Read our 52 NHI Breaches Analysis report for a comprehensive view of breaches impacting Non-Human Identities including AI Agents.
NHI Mgmt Group analysis
Identity-first zero trust is a governance shift, not a tooling preference. CISA’s updated model is useful because it makes identity the organising principle for least privilege, visibility, and continuous verification. That matters across human IAM, NHI governance, and PAM because access is now the common failure point across all three. Practitioners should read the model as a maturity benchmark for whether identity controls actually govern trust, not as another architecture diagram.
Static access assumptions are the real maturity gap. Traditional maturity presumes that access can be assigned, reviewed, and managed as a stable state. That assumption fails when access is dynamic across endpoints, clouds, service accounts, and entitlements that change faster than review cycles. The implication is that programmes built around periodic review alone will miss the operational reality of modern identity exposure.
Identity visibility is still the limiting factor in zero trust programmes. The control stack cannot enforce what it cannot see, and the article’s emphasis on visibility and analytics reflects that limitation. In enterprise identity programmes, hidden service accounts, orphaned credentials, and overprovisioned entitlements undermine zero trust faster than perimeter gaps do. Practitioners should treat identity inventory quality as a maturity gate, not a reporting metric.
Identity blast radius: when identity is the first pillar, every ungoverned credential becomes a direct path to broader compromise. This concept captures why identity compromise now scales faster than device or network compromise. It also explains why least privilege must be measured by effective access, not by policy language. The conclusion for teams is simple: if you cannot bound identity blast radius, you do not have mature zero trust.
Zero trust maturity now depends on cross-domain governance across human, machine, and workload identities. The article’s identity-first framing is important because it collapses the old separation between IAM, NHI, and workload security. Those controls now need shared visibility and shared enforcement logic. Practitioners should align ownership across teams that still manage identities in silos.
From our research:
- Only 5.7% of organisations have full visibility into their service accounts, according to Ultimate Guide to NHIs.
- 97% of NHIs carry excessive privileges, increasing unauthorised access and broadening the attack surface, according to the Ultimate Guide to NHIs.

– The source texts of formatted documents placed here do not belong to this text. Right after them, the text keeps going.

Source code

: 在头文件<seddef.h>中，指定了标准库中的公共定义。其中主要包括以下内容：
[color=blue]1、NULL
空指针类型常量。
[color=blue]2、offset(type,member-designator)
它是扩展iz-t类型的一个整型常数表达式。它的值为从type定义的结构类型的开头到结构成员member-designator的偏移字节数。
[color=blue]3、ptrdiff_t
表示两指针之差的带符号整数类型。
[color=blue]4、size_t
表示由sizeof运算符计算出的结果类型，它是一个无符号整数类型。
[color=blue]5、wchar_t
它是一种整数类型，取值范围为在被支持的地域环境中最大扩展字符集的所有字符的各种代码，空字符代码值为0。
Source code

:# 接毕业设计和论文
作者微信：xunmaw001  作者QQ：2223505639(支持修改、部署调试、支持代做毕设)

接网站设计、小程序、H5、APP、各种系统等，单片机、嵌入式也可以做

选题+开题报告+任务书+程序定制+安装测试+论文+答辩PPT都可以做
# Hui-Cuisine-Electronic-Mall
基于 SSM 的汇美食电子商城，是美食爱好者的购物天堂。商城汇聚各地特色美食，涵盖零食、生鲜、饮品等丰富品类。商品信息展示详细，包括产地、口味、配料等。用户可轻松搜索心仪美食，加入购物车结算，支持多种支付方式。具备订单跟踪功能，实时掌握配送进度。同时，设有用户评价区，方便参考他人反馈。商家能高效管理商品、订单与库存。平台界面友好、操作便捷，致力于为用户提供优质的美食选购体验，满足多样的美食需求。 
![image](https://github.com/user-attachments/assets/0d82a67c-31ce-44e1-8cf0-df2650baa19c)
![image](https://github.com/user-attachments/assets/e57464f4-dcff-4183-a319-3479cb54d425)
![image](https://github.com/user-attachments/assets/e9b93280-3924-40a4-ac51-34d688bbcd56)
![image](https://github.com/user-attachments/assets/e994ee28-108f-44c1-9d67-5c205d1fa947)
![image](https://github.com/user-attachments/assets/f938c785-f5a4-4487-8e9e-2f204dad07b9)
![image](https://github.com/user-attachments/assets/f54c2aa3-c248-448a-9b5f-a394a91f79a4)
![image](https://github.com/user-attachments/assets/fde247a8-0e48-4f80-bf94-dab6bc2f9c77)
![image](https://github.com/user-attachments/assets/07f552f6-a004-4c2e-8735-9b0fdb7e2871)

- For a broader control baseline, see Ultimate Guide to NHIs , Standards for the frameworks that anchor least privilege and zero trust governance.
What this signals
Identity-first zero trust will push more organisations to measure access quality before they measure tooling coverage. As programmes mature, the practical question will be whether access can be continuously verified across users, service accounts, and workloads, not whether a policy exists on paper. The organisations that keep treating identity as a directory problem will keep finding that their zero trust posture is mostly declarative.

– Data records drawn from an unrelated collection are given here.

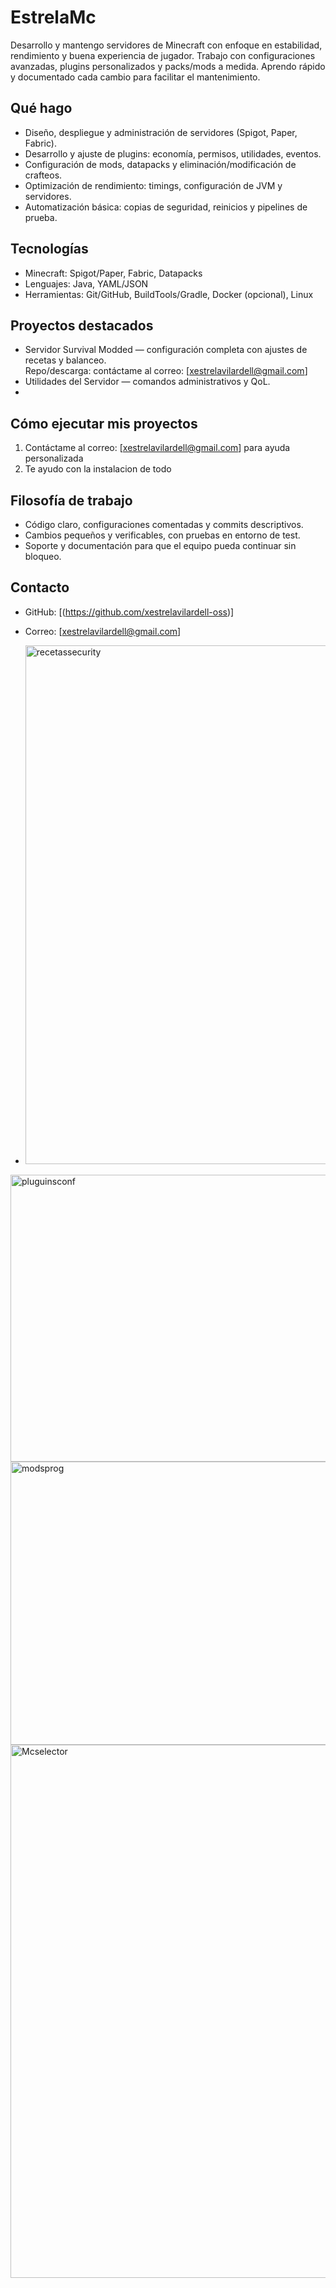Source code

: # EstrelaMc

Desarrollo y mantengo servidores de Minecraft con enfoque en estabilidad, rendimiento y buena experiencia de jugador. Trabajo con configuraciones avanzadas, plugins personalizados y packs/mods a medida. Aprendo rápido y documentado cada cambio para facilitar el mantenimiento.

## Qué hago
- Diseño, despliegue y administración de servidores (Spigot, Paper, Fabric).
- Desarrollo y ajuste de plugins: economía, permisos, utilidades, eventos.
- Configuración de mods, datapacks y eliminación/modificación de crafteos.
- Optimización de rendimiento: timings, configuración de JVM y servidores.
- Automatización básica: copias de seguridad, reinicios y pipelines de prueba.

## Tecnologías
- Minecraft: Spigot/Paper, Fabric, Datapacks
- Lenguajes: Java, YAML/JSON
- Herramientas: Git/GitHub, BuildTools/Gradle, Docker (opcional), Linux

## Proyectos destacados
- Servidor Survival Modded — configuración completa con ajustes de recetas y balanceo.  
  Repo/descarga: contáctame al correo: [xestrelavilardell@gmail.com]
- Utilidades del Servidor — comandos administrativos y QoL.
- 
## Cómo ejecutar mis proyectos
1. Contáctame al correo: [xestrelavilardell@gmail.com] para ayuda personalizada
2. Te ayudo con la instalacion de todo
   
## Filosofía de trabajo

- Código claro, configuraciones comentadas y commits descriptivos.
- Cambios pequeños y verificables, con pruebas en entorno de test.
- Soporte y documentación para que el equipo pueda continuar sin bloqueo.

## Contacto
- GitHub: [(https://github.com/xestrelavilardell-oss)]
- Correo: [xestrelavilardell@gmail.com]

- <img width="932" height="830" alt="recetassecurity" src="https://github.com/user-attachments/assets/fcdbfa37-1291-40bc-ba62-ff77f9485996" />
<img width="1366" height="459" alt="pluguinsconf" src="https://github.com/user-attachments/assets/fb411f00-20d6-4919-8530-9b48e2e2e54f" />
<img width="1350" height="453" alt="modsprog" src="https://github.com/user-attachments/assets/e96ff1d3-b361-4148-bdf3-ef4a38cdf6ec" />
<img width="1599" height="853" alt="Mcselector" src="https://github.com/user-attachments/assets/2423ec9c-ed31-4359-a2f9-9934b2262315" />

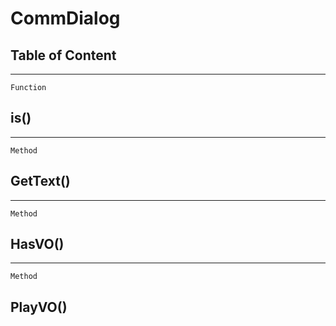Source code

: CommDialog
==========

Table of Content
---------------- 

<!-- toc -->

------------------------------------------------------------------------

`Function`

is()
----

------------------------------------------------------------------------

`Method`

GetText()
---------

------------------------------------------------------------------------

`Method`

HasVO()
-------

------------------------------------------------------------------------

`Method`

PlayVO()
--------
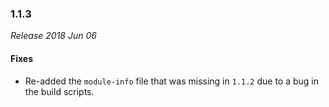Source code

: ### 1.1.3

_Release 2018 Jun 06_

#### Fixes

- Re-added the `module-info` file that was missing in `1.1.2` due to a bug in the build scripts.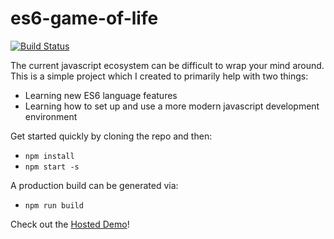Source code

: # es6-game-of-life

[![Build Status](https://travis-ci.org/stembro/es6-game-of-life.svg?branch=master)](https://travis-ci.org/stembro/es6-game-of-life)

The current javascript ecosystem can be difficult to wrap your mind around. This is a simple project which I created to primarily help with two things:

- Learning new ES6 language features
- Learning how to set up and use a more modern javascript development environment

Get started quickly by cloning the repo and then:
* `npm install`
* `npm start -s`

A production build can be generated via:
* `npm run build`

Check out the [Hosted Demo](http://es6-game-of-life.surge.sh/)!
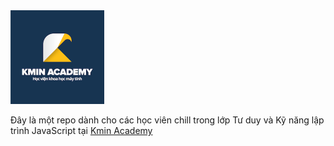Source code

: <img src="_kmin/logo.png" alt="Kmin Academy" width="150"/>

Đây là một repo dành cho các học viên chill trong lớp Tư duy và Kỹ năng lập trình JavaScript tại [Kmin Academy](https://kmin.edu.vn)
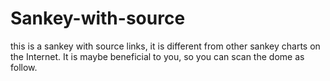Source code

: # Sankey-with-source
this is a sankey with source links, it is different from other sankey charts on the Internet.
It is maybe beneficial to you, so you can scan the dome as follow.
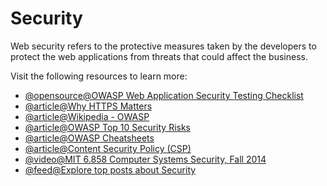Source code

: # Security

Web security refers to the protective measures taken by the developers to protect the web applications from threats that could affect the business.

Visit the following resources to learn more:

- [@opensource@OWASP Web Application Security Testing Checklist](https://github.com/0xRadi/OWASP-Web-Checklist)
- [@article@Why HTTPS Matters](https://developers.google.com/web/fundamentals/security/encrypt-in-transit/why-https)
- [@article@Wikipedia - OWASP](https://en.wikipedia.org/wiki/OWASP)
- [@article@OWASP Top 10 Security Risks](https://sucuri.net/guides/owasp-top-10-security-vulnerabilities-2021/)
- [@article@OWASP Cheatsheets](https://cheatsheetseries.owasp.org/cheatsheets/AJAX_Security_Cheat_Sheet.html)
- [@article@Content Security Policy (CSP)](https://developer.mozilla.org/en-US/docs/Web/HTTP/CSP)
- [@video@MIT 6.858 Computer Systems Security, Fall 2014](https://www.youtube.com/playlist?list=PLUl4u3cNGP62K2DjQLRxDNRi0z2IRWnNh)
- [@feed@Explore top posts about Security](https://app.daily.dev/tags/security?ref=roadmapsh)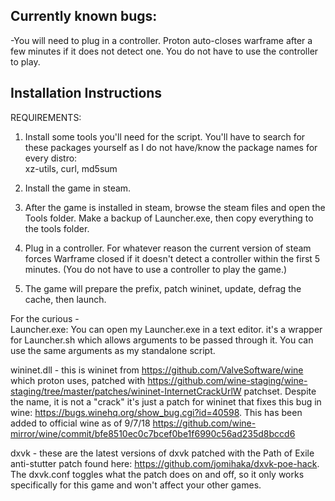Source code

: ## Currently known bugs:
-You will need to plug in a controller. Proton auto-closes warframe after a few minutes if it does not detect one. You do not have to use the controller to play.  


## Installation Instructions  

REQUIREMENTS:  

1. Install some tools you'll need for the script. You'll have to search for these packages yourself as I do not have/know the package names for every distro:  
xz-utils, curl, md5sum  

2. Install the game in steam.  

3. After the game is installed in steam, browse the steam files and open the Tools folder. Make a backup of Launcher.exe, then copy everything to the tools folder.  

4. Plug in a controller. For whatever reason the current version of steam forces Warframe closed if it doesn't detect a controller within the first 5 minutes. (You do not have to use a controller to play the game.)

5. The game will prepare the prefix, patch wininet, update, defrag the cache, then launch.


For the curious -  
Launcher.exe: You can open my Launcher.exe in a text editor. it's a wrapper for Launcher.sh which allows arguments to be passed through it. You can use the same arguments as my standalone script.  

wininet.dll - this is wininet from https://github.com/ValveSoftware/wine which proton uses, patched with https://github.com/wine-staging/wine-staging/tree/master/patches/wininet-InternetCrackUrlW patchset. Despite the name, it is not a "crack" it's just a patch for wininet that fixes this bug in wine:
https://bugs.winehq.org/show_bug.cgi?id=40598. This has been added to official wine as of 9/7/18 https://github.com/wine-mirror/wine/commit/bfe8510ec0c7bcef0be1f6990c56ad235d8bccd6   

dxvk - these are the latest versions of dxvk patched with the Path of Exile anti-stutter patch found here:
https://github.com/jomihaka/dxvk-poe-hack. The dxvk.conf toggles what the patch does on and off, so it only works specifically for this game and won't affect your other games.
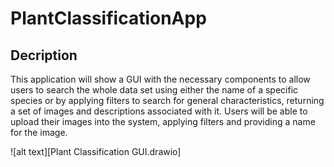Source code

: # PlantClassificationApp

## Decription
This application will show a GUI with the necessary components to allow users to search the whole data set using either the name of a specific species or by applying filters to search for general characteristics, returning a set of images and descriptions associated with it. Users will be able to upload their images into the system, applying filters and providing a name for the image.

![alt text][Plant Classification GUI.drawio]
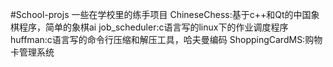 #School-projs
一些在学校里的练手项目
ChineseChess:基于c++和Qt的中国象棋程序，简单的象棋ai
job_scheduler:c语言写的linux下的作业调度程序
huffman:c语言写的命令行压缩和解压工具，哈夫曼编码
ShoppingCardMS:购物卡管理系统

Identity blast radius: when access is overbroad or poorly inventoried, every later control inherits that weakness. With 97% of NHIs carrying excessive privileges, per the Ultimate Guide to NHIs, the next phase of zero trust maturity will be about shrinking effective privilege rather than adding more policy layers.
Programmes that want credible zero trust outcomes should align to the framework language in NIST SP 800-207 Zero Trust Architecture and map those controls into identity, entitlement, and telemetry ownership. That alignment makes it easier to separate maturity claims from operational reality and to spot where human IAM, NHI governance, and workload access still drift apart.
For practitioners
- Map identity first in your zero trust roadmap Inventory all identity types, including users, service accounts, API keys, certificates, and workload identities, then map each to the zero trust pillar it affects most directly.
- Remove static access assumptions from policy design Identify where access is still granted once and trusted indefinitely, then replace that with conditional, continuously evaluated authorization for high-risk paths.
- Tie IAM, PAM, and NHI telemetry together Correlate login events, entitlement changes, token use, and privileged activity so identity abuse can be detected as a control failure rather than a separate alert class.
- Use identity inventory quality as a maturity metric Measure how many service accounts, orphaned credentials, and overprovisioned entitlements remain undocumented, because missing inventory is a zero trust gap.
Key takeaways
- CISA’s updated model makes identity the primary zero trust control point, which shifts maturity discussions from network design to access governance.
- Weak visibility, static policies, and overprovisioned entitlements are the recurring failure modes that keep zero trust from becoming operational.
- Teams should judge zero trust maturity by whether identity can be continuously verified, constrained, and revoked across human, machine, and workload access.
Standards & Framework Alignment
This section maps relevant standards and security frameworks to the operational risks and controls described in this guidance.
OWASP Non-Human Identity Top 10 address the attack and risk surface, while NIST Zero Trust (SP 800-207), NIST CSF 2.0 and NIST SP 800-53 Rev 5 set the governance and control requirements practitioners need to meet.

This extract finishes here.